**** Available data
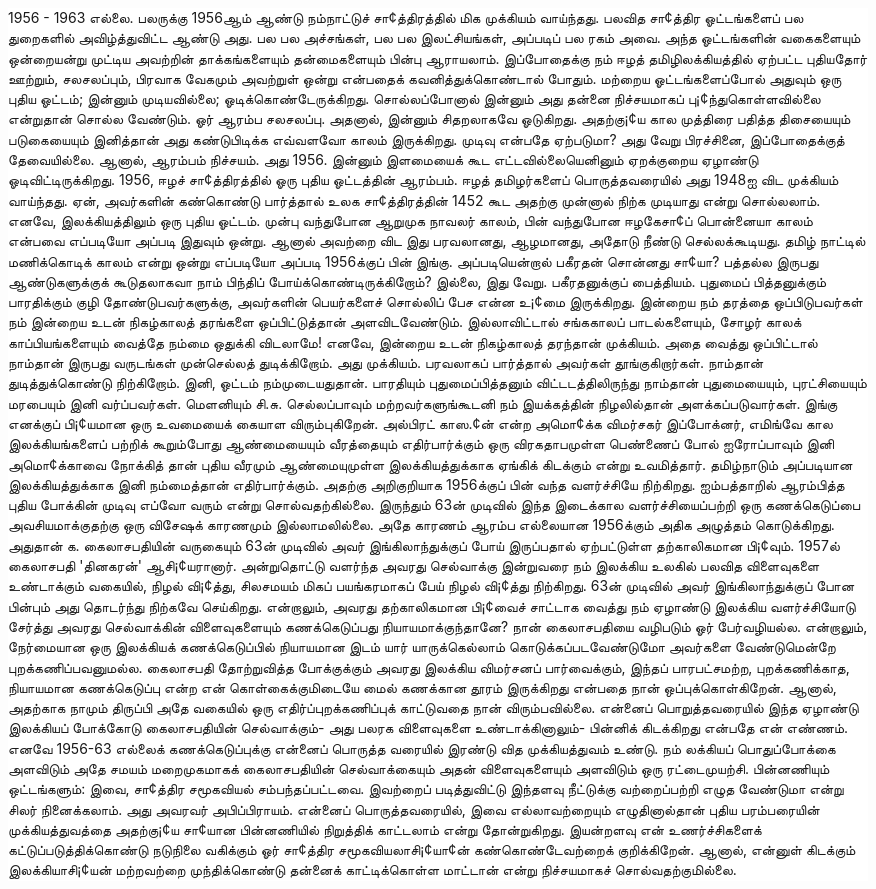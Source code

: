 1956 - 1963 எல்லை. பலருக்கு 1956ஆம் ஆண்டு நம்நாட்டுச் சா¢த்திரத்தில் மிக முக்கியம் வாய்ந்தது. பலவித சா¢த்திர ஓட்டங்களைப் பல துறைகளில் அவிழ்த்துவிட்ட ஆண்டு அது. பல பல அச்சங்கள், பல பல இலட்சியங்கள், அப்படிப் பல ரகம் அவை. அந்த ஓட்டங்களின் வகைகளையும் ஒன்றையன்று முட்டிய அவற்றின் தாக்கங்களையும் தன்மைகளையும் பின்பு ஆராயலாம். இப்போதைக்கு நம் ஈழத் தமிழிலக்கியத்தில் ஏற்பட்ட புதியதோர் ஊற்றும், சலசலப்பும், பிரவாக வேகமும் அவற்றுள் ஒன்று என்பதைக் கவனித்துக்கொண்டால் போதும். மற்றைய ஓட்டங்களைப்போல் அதுவும் ஒரு புதிய ஓட்டம்; இன்னும் முடியவில்லை; ஓடிக்கொண்டேருக்கிறது. சொல்லப்போனால் இன்னும் அது தன்னை நிச்சயமாகப் பு¡¢ந்துகொள்ளவில்லை என்றுதான் சொல்ல வேண்டும். ஓர் ஆரம்ப சலசலப்பு. அதனால், இன்னும் சிதறலாகவே ஓடுகிறது. அதற்கு¡¢ய கால முத்திரை பதித்த திசையையும் படுகையையும் இனித்தான் அது கண்டுபிடிக்க எவ்வளவோ காலம் இருக்கிறது. முடிவு என்பதே ஏற்படுமா? அது வேறு பிரச்சினை, இப்போதைக்குத் தேவையில்லை. ஆனால், ஆரம்பம் நிச்சயம். அது 1956. இன்னும் இளமையைக் கூட எட்டவில்லையெனினும் ஏறக்குறைய ஏழாண்டு ஓடிவிட்டிருக்கிறது.
1956, ஈழச் சா¢த்திரத்தில் ஓரு புதிய ஓட்டத்தின் ஆரம்பம். ஈழத் தமிழர்களைப் பொருத்தவரையில் அது 1948ஐ விட முக்கியம் வாய்ந்தது. ஏன், அவர்களின் கண்கொண்டு பார்த்தால் உலக சா¢த்திரத்தின் 1452 கூட அதற்கு முன்னால் நிற்க முடியாது என்று சொல்லலாம். எனவே, இலக்கியத்திலும் ஒரு புதிய ஓட்டம். முன்பு வந்துபோன ஆறுமுக நாவலர் காலம், பின் வந்துபோன ஈழகேசா¢ப் பொன்னையா காலம் என்பவை எப்படியோ அப்படி இதுவும் ஒன்று. ஆனால் அவற்றை விட இது பரவலானது, ஆழமானது, அதோடு நீண்டு செல்லக்கூடியது. தமிழ் நாட்டில் மணிக்கொடிக் காலம் என்று ஒன்று எப்படியோ அப்படி 1956க்குப் பின் இங்கு.
அப்படியென்றால் பகீரதன் சொன்னது சா¢யா? பத்தல்ல இருபது ஆண்டுகளுக்குக் கூடுதலாகவா நாம் பிந்திப் போய்க்கொண்டிருக்கிறோம்?
இல்லை, இது வேறு. பகீரதனுக்குப் பைத்தியம். புதுமைப் பித்தனுக்கும் பாரதிக்கும் குழி தோண்டுபவர்களுக்கு, அவர்களின் பெயர்களைச் சொல்லிப் பேச என்ன உ¡¢மை இருக்கிறது. இன்றைய நம் தரத்தை ஒப்பிடுபவர்கள் நம் இன்றைய உடன் நிகழ்காலத் தரங்களை ஒப்பிட்டுத்தான் அளவிடவேண்டும். இல்லாவிட்டால் சங்ககாலப் பாடல்களையும், சோழர் காலக் காப்பியங்களையும் வைத்தே நம்மை ஒதுக்கி விடலாமே! எனவே, இன்றைய உடன் நிகழ்காலத் தரந்தான் முக்கியம். அதை வைத்து ஒப்பிட்டால் நாம்தான் இருபது வருடங்கள் முன்செல்லத் துடிக்கிறோம். அது முக்கியம். பரவலாகப் பார்த்தால் அவர்கள் தூங்குகிறார்கள். நாம்தான் துடித்துக்கொண்டு நிற்கிறோம். இனி, ஓட்டம் நம்முடையதுதான். பாரதியும் புதுமைப்பித்தனும் விட்டடத்திலிருந்து நாம்தான் புதுமையையும், புரட்சியையும் மரபையும் இனி வர்ப்பவர்கள். மெளனியும் சி.சு. செல்லப்பாவும் மற்றவர்களுங்கூடனி நம் இயக்கத்தின் நிழலில்தான் அளக்கப்படுவார்கள். இங்கு எனக்குப் பி¡¢யமான ஒரு உவமையைக் கையாள விரும்புகிறேன். அல்பிரட் காஸ.¢ன் என்ற அமொ¢க்க விமர்சகர் இப்போக்னர், எமிங்வே கால இலக்கியங்களைப் பற்றிக் கூறும்போது ஆண்மையையும் வீரத்தையும் எதிர்பார்க்கும் ஒரு விரகதாபமுள்ள பெண்ணைப் போல் ஐரோப்பாவும் இனி அமொ¢க்காவை நோக்கித் தான் புதிய வீரமும் ஆண்மையுமுள்ள இலக்கியத்துக்காக ஏங்கிக் கிடக்கும் என்று உவமித்தார். தமிழ்நாடும் அப்படியான இலக்கியத்துக்காக இனி நம்மைத்தான் எதிர்பார்க்கும். அதற்கு அறிகுறியாக 1956க்குப் பின் வந்த வளர்ச்சியே நிற்கிறது.
ஐம்பத்தாறில் ஆரம்பித்த புதிய போக்கின் முடிவு எப்வோ வரும் என்று சொல்வதற்கில்லை. இருந்தும் 63ன் முடிவில் இந்த இடைக்கால வளர்ச்சியைப்பற்றி ஒரு கணக்கெடுப்பை அவசியமாக்குதற்கு ஒரு விசேஷக் காரணமும் இல்லாமலில்லை. அதே காரணம் ஆரம்ப எல்லையான 1956க்கும் அதிக அழுத்தம் கொடுக்கிறது. அதுதான் க. கைலாசபதியின் வருகையும் 63ன் முடிவில் அவர் இங்கிலாந்துக்குப் போய் இருப்பதால் ஏற்பட்டுள்ள தற்காலிகமான பி¡¢வும். 1957ல் கைலாசபதி 'தினகரன்' ஆசி¡¢யரானார். அன்றுதொட்டு வளர்ந்த அவரது செல்வாக்கு இன்றுவரை நம் இலக்கிய உலகில் பலவித விளைவுகளை உண்டாக்கும் வகையில், நிழல் வி¡¢த்து, சிலசமயம் மிகப் பயங்கரமாகப் பேய் நிழல் வி¡¢த்து நிற்கிறது. 63ன் முடிவில் அவர் இங்கிலாந்துக்குப் போன பின்பும் அது தொடர்ந்து நிற்கவே செய்கிறது. என்றாலும், அவரது தற்காலிகமான பி¡¢வைச் சாட்டாக வைத்து நம் ஏழாண்டு இலக்கிய வளர்ச்சியோடு சேர்த்து அவரது செல்வாக்கின் விளைவுகளையும் கணக்கெடுப்பது நியாயமாக்குந்தானே? நான் கைலாசபதியை வழிபடும் ஓர் பேர்வழியல்ல. என்றாலும், நேர்மையான ஒரு இலக்கியக் கணக்கெடுப்பில் நியாயமான இடம் யார் யாருக்கெல்லாம் கொடுக்கப்படவேண்டுமோ அவர்களை வேண்டுமென்றே புறக்கணிப்பவனுமல்ல. கைலாசபதி தோற்றுவித்த போக்குக்கும் அவரது இலக்கிய விமர்சனப் பார்வைக்கும், இந்தப் பாரபட்சமற்ற, புறக்கணிக்காத, நியாயமான கணக்கெடுப்பு என்ற என் கொள்கைக்குமிடையே மைல் கணக்கான தூரம் இருக்கிறது என்பதை நான் ஒப்புக்கொள்கிறேன். ஆனால், அதற்காக நாமும் திருப்பி அதே வகையில் ஒரு எதிர்ப்புறக்கணிப்புக் காட்டுவதை நான் விரும்பவில்லை. என்னைப் பொறுத்தவரையில் இந்த ஏழாண்டு இலக்கியப் போக்கோடு கைலாசபதியின் செல்வாக்கும்- அது பலரக விளைவுகளை உண்டாக்கினாலும்- பின்னிக் கிடக்கிறது என்பதே என் எண்ணம். எனவே 1956-63 எல்லைக் கணக்கெடுப்புக்கு என்னைப் பொருத்த வரையில் இரண்டு வித முக்கியத்துவம் உண்டு. நம் லக்கியப் பொதுப்போக்கை அளவிடும் அதே சமயம் மறைமுகமாகக் கைலாசபதியின் செல்வாக்கையும் அதன் விளைவுகளையும் அளவிடும் ஒரு ரட்டைமுயற்சி.
பின்னணியும் ஒட்டங்களும்: இவை, சா¢த்திர சமூகவியல் சம்பந்தப்பட்டவை. இவற்றைப் படித்துவிட்டு இந்தளவு நீட்டுக்கு வற்றைப்பற்றி எழுத வேண்டுமா என்று சிலர் நினைக்கலாம். அது அவரவர் அபிப்பிராயம். என்னைப் பொருத்தவரையில், இவை எல்லாவற்றையும் எழுதினால்தான் புதிய பரம்பரையின் முக்கியத்துவத்தை அதற்கு¡¢ய சா¢யான பின்னணியில் நிறுத்திக் காட்டலாம் என்று தோன்றுகிறது. இயன்றளவு என் உணர்ச்சிகளைக் கட்டுப்படுத்திக்கொண்டு நடுநிலை வகிக்கும் ஓர் சா¢த்திர சமூகவியலாசி¡¢யா¢ன் கண்கொண்டேவற்றைக் குறிக்கிறேன். ஆனால், என்னுள் கிடக்கும் இலக்கியாசி¡¢யன் மற்றவற்றை முந்திக்கொண்டு தன்னைக் காட்டிக்கொள்ள மாட்டான் என்று நிச்சயமாகச் சொல்வதற்குமில்லை.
********
After locating the line with "1956, ஈழச் சா¢த்திரத்தில்" in the material above, return it and each line after it exactly, ending at the line with "இல்லை, இது வேறு.".

1956, ஈழச் சா¢த்திரத்தில் ஓரு புதிய ஓட்டத்தின் ஆரம்பம். ஈழத் தமிழர்களைப் பொருத்தவரையில் அது 1948ஐ விட முக்கியம் வாய்ந்தது. ஏன், அவர்களின் கண்கொண்டு பார்த்தால் உலக சா¢த்திரத்தின் 1452 கூட அதற்கு முன்னால் நிற்க முடியாது என்று சொல்லலாம். எனவே, இலக்கியத்திலும் ஒரு புதிய ஓட்டம். முன்பு வந்துபோன ஆறுமுக நாவலர் காலம், பின் வந்துபோன ஈழகேசா¢ப் பொன்னையா காலம் என்பவை எப்படியோ அப்படி இதுவும் ஒன்று. ஆனால் அவற்றை விட இது பரவலானது, ஆழமானது, அதோடு நீண்டு செல்லக்கூடியது. தமிழ் நாட்டில் மணிக்கொடிக் காலம் என்று ஒன்று எப்படியோ அப்படி 1956க்குப் பின் இங்கு.
அப்படியென்றால் பகீரதன் சொன்னது சா¢யா? பத்தல்ல இருபது ஆண்டுகளுக்குக் கூடுதலாகவா நாம் பிந்திப் போய்க்கொண்டிருக்கிறோம்?
இல்லை, இது வேறு. பகீரதனுக்குப் பைத்தியம். புதுமைப் பித்தனுக்கும் பாரதிக்கும் குழி தோண்டுபவர்களுக்கு, அவர்களின் பெயர்களைச் சொல்லிப் பேச என்ன உ¡¢மை இருக்கிறது. இன்றைய நம் தரத்தை ஒப்பிடுபவர்கள் நம் இன்றைய உடன் நிகழ்காலத் தரங்களை ஒப்பிட்டுத்தான் அளவிடவேண்டும். இல்லாவிட்டால் சங்ககாலப் பாடல்களையும், சோழர் காலக் காப்பியங்களையும் வைத்தே நம்மை ஒதுக்கி விடலாமே! எனவே, இன்றைய உடன் நிகழ்காலத் தரந்தான் முக்கியம். அதை வைத்து ஒப்பிட்டால் நாம்தான் இருபது வருடங்கள் முன்செல்லத் துடிக்கிறோம். அது முக்கியம். பரவலாகப் பார்த்தால் அவர்கள் தூங்குகிறார்கள். நாம்தான் துடித்துக்கொண்டு நிற்கிறோம். இனி, ஓட்டம் நம்முடையதுதான். பாரதியும் புதுமைப்பித்தனும் விட்டடத்திலிருந்து நாம்தான் புதுமையையும், புரட்சியையும் மரபையும் இனி வர்ப்பவர்கள். மெளனியும் சி.சு. செல்லப்பாவும் மற்றவர்களுங்கூடனி நம் இயக்கத்தின் நிழலில்தான் அளக்கப்படுவார்கள். இங்கு எனக்குப் பி¡¢யமான ஒரு உவமையைக் கையாள விரும்புகிறேன். அல்பிரட் காஸ.¢ன் என்ற அமொ¢க்க விமர்சகர் இப்போக்னர், எமிங்வே கால இலக்கியங்களைப் பற்றிக் கூறும்போது ஆண்மையையும் வீரத்தையும் எதிர்பார்க்கும் ஒரு விரகதாபமுள்ள பெண்ணைப் போல் ஐரோப்பாவும் இனி அமொ¢க்காவை நோக்கித் தான் புதிய வீரமும் ஆண்மையுமுள்ள இலக்கியத்துக்காக ஏங்கிக் கிடக்கும் என்று உவமித்தார். தமிழ்நாடும் அப்படியான இலக்கியத்துக்காக இனி நம்மைத்தான் எதிர்பார்க்கும். அதற்கு அறிகுறியாக 1956க்குப் பின் வந்த வளர்ச்சியே நிற்கிறது.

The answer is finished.